Twenty-six episodes were produced.

==List of episodes==
===Season 1 (1965–66)===

| No. overall | No. in season | Title | Original release date |
| 1 | 1 | "Precious Jewels" | October 2, 1965 |
Precious Pupp makes a would-be jewel thief wish that he had stayed home.
| 2 | 2 | "Doggone Dognapper" | October 9, 1965 |
Precious gives a load of trouble to the local dog-catcher.
| 3 | 3 | "Bites and Gripes" | October 16, 1965 |
Precious is dognapped and held for ransom.
| 4 | 4 | "Queen of the Road" | October 23, 1965 |
| 5 | 5 | "Crook Out Cook Out" | October 30, 1965 |
Granny and Precious capture a thief while butterfly hunting.
| 6 | 6 | "Next of Kin" | November 6, 1965 |
| 7 | 7 | "Bowling Pinned" | November 13, 1965 |
Precious helps Granny become a bowling champion.
| 8 | 8 | "Poodle Pandemonium" | November 20, 1965 |
Precious falls in love with a pretty poodle.
| 9 | 9 | "Dog Tracks" | November 27, 1965 |
| 10 | 10 | "Sub-Marooned" | December 4, 1965 |
| 11 | 11 | "Lady Bugged" | December 11, 1965 |
| 12 | 12 | "Test in the West" | December 18, 1965 |
| 13 | 13 | "Bones and Groans" | December 25, 1965 |
Bruiser tries to steal a bone from Precious while Granny is away.
| 14 | 14 | "Butterfly Nut" | January 1, 1966 |
| 15 | 15 | "Precious Bone" | January 8, 1966 |
| 16 | 16 | "The Bird Watcher" | January 15, 1966 |
| 17 | 17 | "Dog Trained" | January 22, 1966 |
| 18 | 18 | "Oliver Twisted" | January 29, 1966 |
| 19 | 19 | "Pup, Skip and Jump" | February 5, 1966 |
| 20 | 20 | "A Grapple for the Teacher" | February 12, 1966 |

===Season 2 (1966)===

| No. overall | No. in season | Title | Original release date |
|---|---|---|---|
| 21 | 1 | "Pot Time Work" | September 10, 1966 |
| 22 | 2 | "A Fiend in Need" | September 17, 1966 |
| 23 | 3 | "Ski Sickness" | September 24, 1966 |
| 24 | 4 | "Mascot Massacre" | October 1, 1966 |
| 25 | 5 | "A.M. Mayhem" | October 8, 1966 |
| 26 | 6 | "Girl Whirl" | October 15, 1966 |

==Voices==
- Don Messick - Precious Pupp, Bowling Champion, Officer Smith
- Janet Waldo - Granny Sweet
- Henry Corden - Burglar

==Home video==
- Worldvision Home Video released Precious Pupp on VHS tape in the 1980s, which has long since been out of print.
- The episode "Precious Jewels" is available on the DVD Saturday Morning Cartoons 1960's Vol. 1.
- The episode "Bowling Pinned" is available on the DVD Saturday Morning Cartoons 1960's Vol. 2.
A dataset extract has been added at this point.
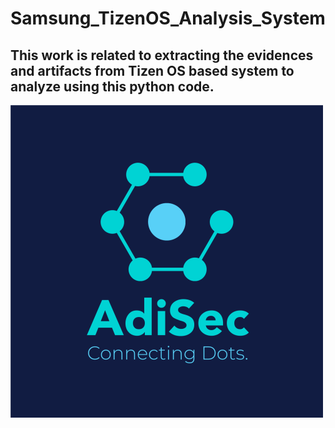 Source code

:# Samsung_TizenOS_Analysis_System
This work is related to extracting the evidences and artifacts from Tizen OS based system to analyze using this python code.
-----------------------------------------------------------------------------------------------------------------

![alt text](https://github.com/LALalitViyogi/Samsung_TizenOS_Analysis_System/blob/main/ylfoirwo.png?raw=true)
==Precious Pupp in other languages==
- Brazilian Portuguese: O Xodó da Vovó
- Dutch: Precious Pup
- French: Charlemagne
- German: Poldi
- Hungarian: Cukorfalat
- Italian: Precious Pupp
- Japanese: Pappu-chan to Suīto Obasan
- Macedonian: Шеќерко
- Serbian: Kuče Dragoljupče
- Spanish: Lindo Pulgoso
- Turkish: Değerli

==Later appearances==
- Granny Sweet later made an appearance in the Yo Yogi! episodes "Super Duper Snag" and "Bearly Working", voiced by Kath Soucie.
- Precious Pupp and Granny Sweet appeared in Jellystone! with Granny Sweet voiced by Grace Helbig.